This beet pasta was great.
How to make:
Wet stuff
6.0 oz raw beets, diced then cooked in microwave (short cooking w/ no water reduces loss of water-soluble and heat-sensitive vitamins)
3.5 oz eggs (2 med)
0.5 tsp salt
1.5 tsp olive oil
Liquified via 5 sec in blender (Vitamix - short blending reduces oxidation loss of vitamins)
Dry stuff
13.5 oz raw beets (1 jumbo beet), sliced, dehydrated (use low or no heat in the dehydrator for 12-18 hours) then blendered to 1.8 oz beet powder (leave the blender lid on until the beet dust settles down)

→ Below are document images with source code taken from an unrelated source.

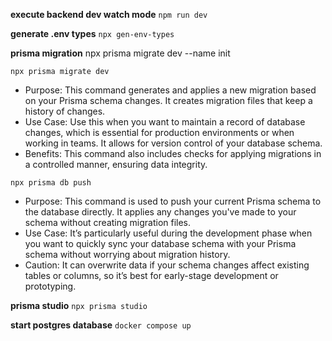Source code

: **execute backend dev watch mode**
`npm run dev`

**generate .env types**
`npx gen-env-types`

**prisma migration**
npx prisma migrate dev --name init

`npx prisma migrate dev`
- Purpose: This command generates and applies a new migration based on your Prisma schema changes. It creates migration files that keep a history of changes.
- Use Case: Use this when you want to maintain a record of database changes, which is essential for production environments or when working in teams. It allows for version control of your database schema.
- Benefits: This command also includes checks for applying migrations in a controlled manner, ensuring data integrity.

`npx prisma db push`
- Purpose: This command is used to push your current Prisma schema to the database directly. It applies any changes you've made to your schema without creating migration files.
- Use Case: It’s particularly useful during the development phase when you want to quickly sync your database schema with your Prisma schema without worrying about migration history.
- Caution: It can overwrite data if your schema changes affect existing tables or columns, so it’s best for early-stage development or prototyping.

**prisma studio**
`npx prisma studio`

**start postgres database**
`docker compose up`
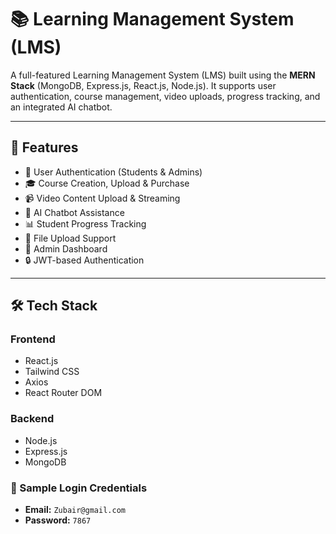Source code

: # 📚 Learning Management System (LMS)

A full-featured Learning Management System (LMS) built using the **MERN Stack** (MongoDB, Express.js, React.js, Node.js). It supports user authentication, course management, video uploads, progress tracking, and an integrated AI chatbot.

---

## 🚀 Features

- 👤 User Authentication (Students & Admins)
- 🎓 Course Creation, Upload & Purchase
- 📹 Video Content Upload & Streaming
- 💬 AI Chatbot Assistance
- 📊 Student Progress Tracking
- 📁 File Upload Support
- 🧾 Admin Dashboard
- 🔒 JWT-based Authentication

---

## 🛠️ Tech Stack

### Frontend
- React.js
- Tailwind CSS
- Axios
- React Router DOM

### Backend
- Node.js
- Express.js
- MongoDB

### 🔐 Sample Login Credentials

- **Email:** `Zubair@gmail.com`  
- **Password:** `7867`

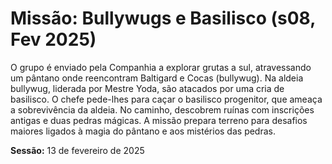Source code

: # Missão: Bullywugs e Basilisco (s08, Fev 2025)

O grupo é enviado pela Companhia a explorar grutas a sul, atravessando um pântano onde reencontram Baltigard e Cocas (bullywug). Na aldeia bullywug, liderada por Mestre Yoda, são atacados por uma cria de basilisco. O chefe pede-lhes para caçar o basilisco progenitor, que ameaça a sobrevivência da aldeia. No caminho, descobrem ruínas com inscrições antigas e duas pedras mágicas. A missão prepara terreno para desafios maiores ligados à magia do pântano e aos mistérios das pedras.

**Sessão:** 13 de fevereiro de 2025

8.5 oz white flour, which is 2.25 cup
Knead throughly in mixer, to develop maximum gluten and get dough that while a little soft and on the sticky side, forms a dough ball. Dust with flour and wrap in plastic to refrigerate 1/2 hour.
The resulting dough is 62% beets, by starting raw weight!

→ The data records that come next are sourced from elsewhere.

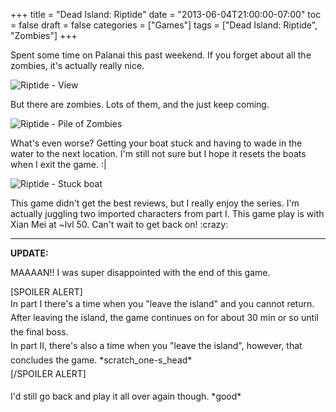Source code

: +++
title = "Dead Island: Riptide"
date = "2013-06-04T21:00:00-07:00"
toc = false
draft = false
categories = ["Games"]
tags = ["Dead Island: Riptide", "Zombies"]
+++



<p>Spent some time on Palanai this past weekend. If you forget about all the zombies, it's actually really nice.</p>    
<p><img alt=" Riptide - View" src="https://cdn.smylee.com/images/2013/06/2013-06-01_00004.jpg" title="If it wasn&amp;#039;t for the infestation, I&amp;#039;d want to visit this place..." /></p>    
<p>But there are zombies. Lots of them, and the just keep coming.</p>    
<p><img alt=" Riptide - Pile of Zombies" src="https://cdn.smylee.com/images/2013/06/2013-06-01_00003.jpg" title="These &amp;quot;infected&amp;quot; zombies just kept coming. They had nothing on my machete." /></p>    
<p>What's even worse? Getting your boat stuck and having to wade in the water to the next location. I'm still not sure but I hope it resets the boats when I exit the game. :|</p>    
<p><img alt=" Riptide - Stuck boat" src="https://cdn.smylee.com/images/2013/06/2013-06-01_00006.jpg" title="I pressed boost to knock some zombies off, then the boat got stuck." /></p>    
<p>This game didn't get the best reviews, but I really enjoy the series. I'm actually juggling two imported characters from part I. This game play is with Xian Mei at ~lvl 50. Can't wait to get back on!&nbsp;:crazy:</p>    <hr />  
<p><strong>UPDATE:</strong></p>    
<p>MAAAAN!! I was super disappointed with the end of this game.</p>    
<p>[SPOILER ALERT]<br />  <span style="line-height: 1.6em;">In part I there's a time when you "leave the island" and you cannot return. After leaving the island, the game continues on for about 30 min or so until the final boss.<br />  In part II, there's also a time when you "leave the island", however, that concludes the game.&nbsp;*scratch_one-s_head*</span><br />  <span style="line-height: 1.6em;">[/SPOILER ALERT]</span></p>    
<p><span style="line-height: 1.6em;">I'd still go back and play it all over again though.&nbsp;*good*&nbsp;</span></p>  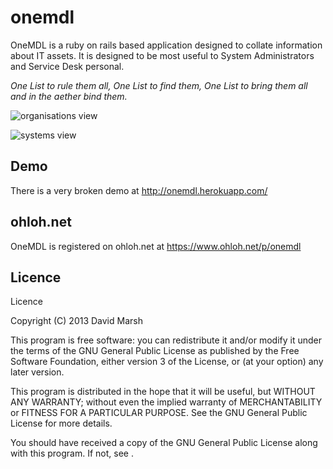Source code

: # onemdl

OneMDL is a ruby on rails based application designed to collate information about IT assets. It is designed to be most useful to System Administrators and Service Desk personal.

_One List to rule them all, One List to find them, One List to bring them all and in the aether bind them._

![organisations view](https://raw.github.com/rdmarsh/onemdl/gh-pages/images/onemdl_organisations.png)

![systems view](https://raw.github.com/rdmarsh/onemdl/gh-pages/images/onemdl_systems.png)

## Demo

There is a very broken demo at http://onemdl.herokuapp.com/

## ohloh.net

OneMDL is registered on ohloh.net at https://www.ohloh.net/p/onemdl

## Licence

Licence

Copyright (C) 2013 David Marsh

This program is free software: you can redistribute it and/or modify it under the terms of the GNU General Public License as published by the Free Software Foundation, either version 3 of the License, or (at your option) any later version.

This program is distributed in the hope that it will be useful, but WITHOUT ANY WARRANTY; without even the implied warranty of MERCHANTABILITY or FITNESS FOR A PARTICULAR PURPOSE. See the GNU General Public License for more details.

You should have received a copy of the GNU General Public License along with this program. If not, see .

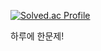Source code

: [![Solved.ac Profile](http://mazassumnida.wtf/api/v2/generate_badge?boj=jooin2000)](https://solved.ac/jooin2000/)

하루에 한문제!

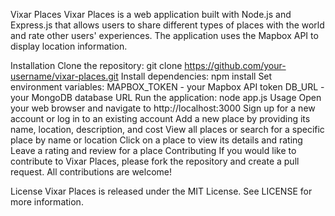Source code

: Vixar Places
Vixar Places is a web application built with Node.js and Express.js that allows users to share different types of places with the world and rate other users' experiences. The application uses the Mapbox API to display location information.

Installation
Clone the repository: git clone https://github.com/your-username/vixar-places.git
Install dependencies: npm install
Set environment variables:
MAPBOX_TOKEN - your Mapbox API token
DB_URL - your MongoDB database URL
Run the application: node app.js
Usage
Open your web browser and navigate to http://localhost:3000
Sign up for a new account or log in to an existing account
Add a new place by providing its name, location, description, and cost
View all places or search for a specific place by name or location
Click on a place to view its details and rating
Leave a rating and review for a place
Contributing
If you would like to contribute to Vixar Places, please fork the repository and create a pull request. All contributions are welcome!

License
Vixar Places is released under the MIT License. See LICENSE for more information.
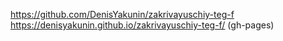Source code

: https://github.com/DenisYakunin/zakrivayuschiy-teg-f
https://denisyakunin.github.io/zakrivayuschiy-teg-f/ (gh-pages)
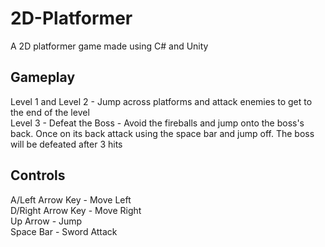 # 2D-Platformer
A 2D platformer game made using C# and Unity

## Gameplay
Level 1 and Level 2 - Jump across platforms and attack enemies to get to the end of the level<br/>
Level 3 - Defeat the Boss - Avoid the fireballs and jump onto the boss's back. Once on its back attack using the space bar and jump off. The boss will be defeated after 3 hits

## Controls
A/Left Arrow Key - Move Left<br/>
D/Right Arrow Key - Move Right<br/>
Up Arrow - Jump<br/>
Space Bar - Sword Attack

It is a little harder to work with than standard pasta dough, being stickier, a little less elastic, and a little more grainy. But with a little flour dusting, it rolled through my pasta machine, requiring just a little more care (I couldn’t skip thickness steps like I do with standard pasta dough), and wide fettucine was easy - thin spaghetti might be harder, and not sure if it will extrude well.

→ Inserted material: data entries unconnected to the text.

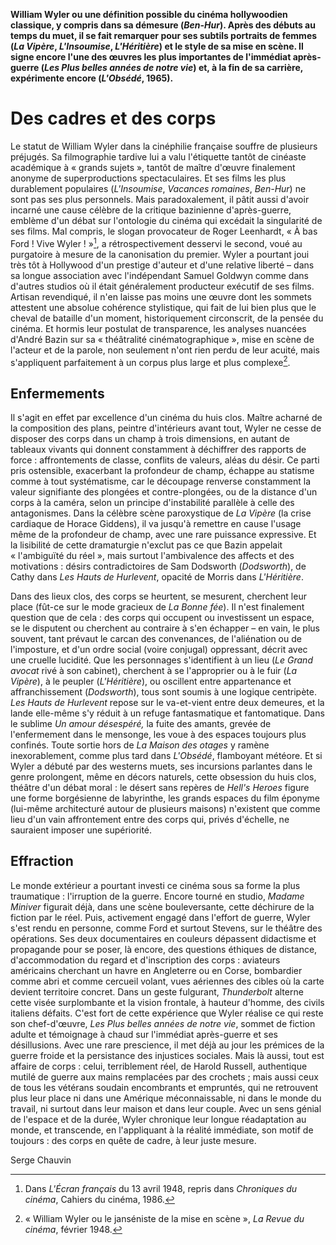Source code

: **William Wyler ou une définition possible du cinéma hollywoodien classique, y compris dans sa démesure (*Ben-Hur*). Après des débuts au temps du muet, il se fait remarquer pour ses subtils portraits de femmes (*La Vipère*, *L'Insoumise*, *L'Héritière*) et le style de sa mise en scène. Il signe encore l'une des œuvres les plus importantes de l'immédiat après-guerre (*Les Plus belles années de notre vie*) et, à la fin de sa carrière, expérimente encore (*L'Obsédé*, 1965).**

# Des cadres et des corps

Le statut de William Wyler dans la cinéphilie française souffre de plusieurs préjugés. Sa filmographie tardive lui a valu l'étiquette tantôt de cinéaste académique à «&nbsp;grands sujets&nbsp;», tantôt de maître d'œuvre finalement anonyme de superproductions spectaculaires. Et ses films les plus durablement populaires (*L'Insoumise*, *Vacances romaines*, *Ben-Hur*) ne sont pas ses plus personnels. Mais paradoxalement, il pâtit aussi d'avoir incarné une cause célèbre de la critique bazinienne d'après-guerre, emblème d'un débat sur l'ontologie du cinéma qui excédait la singularité de ses films. Mal compris, le slogan provocateur de Roger Leenhardt, «&nbsp;À bas Ford&nbsp;! Vive Wyler&nbsp;!&nbsp;»[^1], a rétrospectivement desservi le second, voué au purgatoire à mesure de la canonisation du premier. Wyler a pourtant joui très tôt à Hollywood d'un prestige d'auteur et d'une relative liberté&nbsp;–&nbsp;dans sa longue association avec l'indépendant Samuel Goldwyn comme dans d'autres studios où il était généralement producteur exécutif de ses films. Artisan revendiqué, il n'en laisse pas moins une œuvre dont les sommets attestent une absolue cohérence stylistique, qui fait de lui bien plus que le cheval de bataille d'un moment, historiquement circonscrit, de la pensée du cinéma. Et hormis leur postulat de transparence, les analyses nuancées d'André Bazin sur sa «&nbsp;théâtralité cinématographique&nbsp;», mise en scène de l'acteur et de la parole, non seulement n'ont rien perdu de leur acuité, mais s'appliquent parfaitement à un corpus plus large et plus complexe[^2].

## Enfermements

Il s'agit en effet par excellence d'un cinéma du huis clos. Maître acharné de la composition des plans, peintre d'intérieurs avant tout, Wyler ne cesse de disposer des corps dans un champ à trois dimensions, en autant de tableaux vivants qui donnent constamment à déchiffrer des rapports de force&nbsp;: affrontements de classe, conflits de valeurs, aléas du désir. Ce parti pris ostensible, exacerbant la profondeur de champ, échappe au statisme comme à tout systématisme, car le découpage renverse constamment la valeur signifiante des plongées et contre-plongées, ou de la distance d'un corps à la caméra, selon un principe d'instabilité parallèle à celle des antagonismes. Dans la célèbre scène paroxystique de *La Vipère* (la crise cardiaque de Horace Giddens), il va jusqu'à remettre en cause l'usage même de la profondeur de champ, avec une rare puissance expressive. Et la lisibilité de cette dramaturgie n'exclut pas ce que Bazin appelait «&nbsp;l'ambiguïté du réel&nbsp;», mais surtout l'ambivalence des affects et des motivations&nbsp;: désirs contradictoires de Sam Dodsworth (*Dodsworth*), de Cathy dans *Les Hauts de Hurlevent*, opacité de Morris dans *L'Héritière*.

Dans des lieux clos, des corps se heurtent, se mesurent, cherchent leur place (fût-ce sur le mode gracieux de *La Bonne fée*). Il n'est finalement question que de cela&nbsp;: des corps qui occupent ou investissent un espace, se le disputent ou cherchent au contraire à s'en échapper&nbsp;–&nbsp;en vain, le plus souvent, tant prévaut le carcan des convenances, de l'aliénation ou de l'imposture, et d'un ordre social (voire conjugal) oppressant, décrit avec une cruelle lucidité. Que les personnages s'identifient à un lieu (*Le Grand avocat* rivé à son cabinet), cherchent à se l'approprier ou à le fuir (*La Vipère*), à le peupler (*L'Héritière*), ou oscillent entre appartenance et affranchissement (*Dodsworth*), tous sont soumis à une logique centripète. *Les Hauts de Hurlevent* repose sur le va-et-vient entre deux demeures, et la lande elle-même s'y réduit à un refuge fantasmatique et fantomatique. Dans le sublime *Un amour désespéré,* la fuite des amants, grevée de l'enfermement dans le mensonge, les voue à des espaces toujours plus confinés. Toute sortie hors de *La Maison des otages* y ramène inexorablement, comme plus tard dans *L'Obsédé*, flamboyant météore. Et si Wyler a débuté par des westerns muets, ses incursions parlantes dans le genre prolongent, même en décors naturels, cette obsession du huis clos, théâtre d'un débat moral&nbsp;: le désert sans repères de *Hell's Heroes* figure une forme borgésienne de labyrinthe, les grands espaces du film éponyme (lui-même architecturé autour de plusieurs maisons) n'existent que comme lieu d'un vain affrontement entre des corps qui, privés d'échelle, ne sauraient imposer une supériorité.

## Effraction

Le monde extérieur a pourtant investi ce cinéma sous sa forme la plus traumatique&nbsp;: l'irruption de la guerre. Encore tourné en studio, *Madame Miniver* figurait déjà, dans une scène bouleversante, cette déchirure de la fiction par le réel. Puis, activement engagé dans l'effort de guerre, Wyler s'est rendu en personne, comme Ford et surtout Stevens, sur le théâtre des opérations. Ses deux documentaires en couleurs dépassent didactisme et propagande pour se poser, là encore, des questions éthiques de distance, d'accommodation du regard et d'inscription des corps&nbsp;: aviateurs américains cherchant un havre en Angleterre ou en Corse, bombardier comme abri et comme cercueil volant, vues aériennes des cibles où la carte devient territoire concret. Dans un geste fulgurant, *Thunderbolt* alterne cette visée surplombante et la vision frontale, à hauteur d'homme, des civils italiens défaits. C'est fort de cette expérience que Wyler réalise ce qui reste son chef-d'œuvre, *Les Plus belles années de notre vie*, sommet de fiction adulte et témoignage à chaud sur l'immédiat après-guerre et ses désillusions. Avec une rare prescience, il met déjà au jour les prémices de la guerre froide et la persistance des injustices sociales. Mais là aussi, tout est affaire de corps&nbsp;: celui, terriblement réel, de Harold Russell, authentique mutilé de guerre aux mains remplacées par des crochets&nbsp;; mais aussi ceux de tous les vétérans soudain encombrants et empruntés, qui ne retrouvent plus leur place ni dans une Amérique méconnaissable, ni dans le monde du travail, ni surtout dans leur maison et dans leur couple. Avec un sens génial de l'espace et de la durée, Wyler chronique leur longue réadaptation au monde, et transcende, en l'appliquant à la réalité immédiate, son motif de toujours&nbsp;: des corps en quête de cadre, à leur juste mesure.

Serge Chauvin

[^1]: Dans *L'Écran français* du 13 avril 1948, repris dans *Chroniques du cinéma*, Cahiers du cinéma, 1986.
[^2]: «&nbsp;William Wyler ou le janséniste de la mise en scène&nbsp;», *La Revue du cinéma*, février 1948.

The uncooked noodles are dull dark red-brown, but the cooked noodles are brighter and redder. About 3 minutes cooking at a rolling boil in salted water, using a wooden spoon to gently stir out any clumps.
The 62% beet pasta was very well received. It had the tooth and springyness of fresh pasta, just a bit of sweetness but not a notable ”beety” flavor, held sauce well (here, a garlic-parmesan-olive oil quick sauce), and was just yummy.
Shown here with the 36% spinach pasta from round one of the experiments, and a conventional dry pasta. Looks Italian, no?
It’s cool to stuff your face with pasta and have it actually be > 60% vegetables. I think this process would work with any vegetable - spinach, etc.